Squabbling and foot-dragging among countries bordering the earthquake-prone Indian Ocean is endangering the establishment of an effective tsunami early-warning system, The Independent on Sunday can reveal.

United Nations experts hope that last week's earthquake off the coast of Indonesia will revive the sense of urgency that led to governments agreeing to set up the vital system in the immediate wake of last December's devastating tsunami, which killed around 300,000 people.

They point out that countless lives could have been saved if such a warning system had been in place in the ocean, similar to one that has been operating in the Pacific for more than 35 years. But up to the moment last Monday's earthquake struck, sparking fears of another devastating wall of water racing across the ocean, only one of the 27 countries bordering the ocean had even designated a national body to receive a tsunami warning, and pass it on to its people.

And governments are deadlocked over which of their countries would host the headquarters of the warning system. This month they will meet in Mauritius to review progress, but Unesco - which would run the system - believes that they may not even decide that a single centralised base is necessary.

The warnings that followed last week's earthquake, while far better than the largely non-existent ones about the Boxing Day tsunami, were patchy and often ad hoc.

Unlike then, Unesco's Pacific Tsunami Warning Centre did issue an immediate alert to Indian Ocean countries, warning that the earthquake had "the potential to generate a widely destructive tsunami" and advising the evacuation of coasts with 600 miles of its epicentre.
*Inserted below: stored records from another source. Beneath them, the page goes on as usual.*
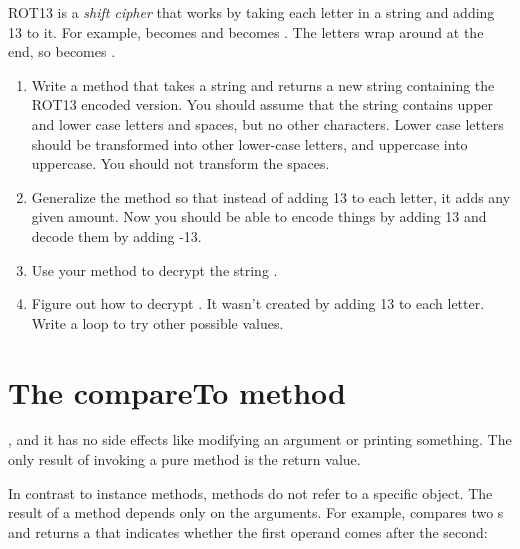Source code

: \begin{exercise}

ROT13 is a {\em shift cipher} that works by taking each letter in a string and adding 13 to it.
For example,  becomes  and  becomes .
The letters wrap around at the end, so  becomes .

\begin{enumerate}

\item Write a method that takes a string and returns a new string containing the ROT13 encoded version.
You should assume that the string contains upper and lower case letters and spaces, but no other characters.
Lower case letters should be transformed into other lower-case letters, and uppercase into uppercase.
You should not transform the spaces.

\item Generalize the method so that instead of adding 13 to each letter, it adds any given amount.
Now you should be able to encode things by adding 13 and decode them by adding -13.

\item Use your method to decrypt the string .

\item Figure out how to decrypt .
It wasn't created by adding 13 to each letter.
Write a loop to try other possible values.

\end{enumerate}

\end{exercise}

\section{The compareTo method}


, and it has no side effects like modifying an argument or printing something.
The only result of invoking a pure method is the return value.

In contrast to instance methods,  methods do not refer to a specific object.
The result of a  method depends only on the arguments.
For example,  compares two s and returns a  that indicates whether the first operand comes after the second:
But it still did not have a systematic system of government bodies around the ocean to which to send the warning. In the three months since the December tsunami - the most devastating in human history - only Sri Lanka had set up an official "national focal point" to receive warnings and pass them on its citizens. Nor, as in December, did they use an existing international early warning network - the World Meteorological Organisation's Global Telecommunication System - which is designed to reach any nation on Earth within 30 minutes.

Instead, a top Unesco official admitted late last week, the centre contacted the US State Department, which passed the message on to its embassies in Indian Ocean countries, with an instruction to inform governments. And it sent messages to people and organisations who had specifically asked to receive them since December.

Countries including Indonesia, Malaysia, Thailand, India, Sri Lanka and Mauritius managed to get some sort of warning out. India rang mobile phones and temple bells, Sri Lanka re-employed sirens used in its long civil war, Malaysian authorities activated fire alarms.

But local reports from Indonesia to Sri Lanka suggest that people began evacuating themselves - alerted by word of mouth or rumbles in the earth - long before official warnings reached them.

Thailand - which attracted much criticism in December for failing to pass on warnings, allegedly because it feared damaging its tourist industry - had done more than most countries, starting an early warning drive, including building special towers along Phuket's beaches.

For years Indian Ocean governments resisted pressure from Unesco and other UN bodies to set up a tsunami warning system because it was expensive and because there had not been a killer wave in the ocean for a century.

Only the devastation of December's tsunami stirred them into action, and experts hope last week's earthquake will renew their resolve. Over the past week seven more countries - Thailand, Burma, the Maldives, the Seychelles, Kenya, Tanzania and France (for Réunion) - have set up official "focal points" to receive and pass on warnings.

But the countries are still squabbling over which should host the headquarters of the system - and get the foreign exchange and prestige it would bring with it. India, Indonesia, Thailand, France and Australia have all put in bids, but UN officials say that almost every country in the area would like it.

They fear that the countries will reach a compromise by scattering its functions between four or five nations, thus fragmenting the operation.